[Saved data entries]
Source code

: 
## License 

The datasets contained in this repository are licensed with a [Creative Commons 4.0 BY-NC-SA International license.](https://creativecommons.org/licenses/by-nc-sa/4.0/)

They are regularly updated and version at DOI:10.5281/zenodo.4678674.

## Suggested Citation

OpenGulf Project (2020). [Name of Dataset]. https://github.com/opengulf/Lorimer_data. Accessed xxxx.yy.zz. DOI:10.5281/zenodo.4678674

-- THE PROBLEM --
All records are to be retyped precisely.

-- ANSWER TO THE EXERCISE --
Source code

: 
## License 

The datasets contained in this repository are licensed with a [Creative Commons 4.0 BY-NC-SA International license.](https://creativecommons.org/licenses/by-nc-sa/4.0/)

They are regularly updated and version at DOI:10.5281/zenodo.4678674.

## Suggested Citation

OpenGulf Project (2020). [Name of Dataset]. https://github.com/opengulf/Lorimer_data. Accessed xxxx.yy.zz. DOI:10.5281/zenodo.4678674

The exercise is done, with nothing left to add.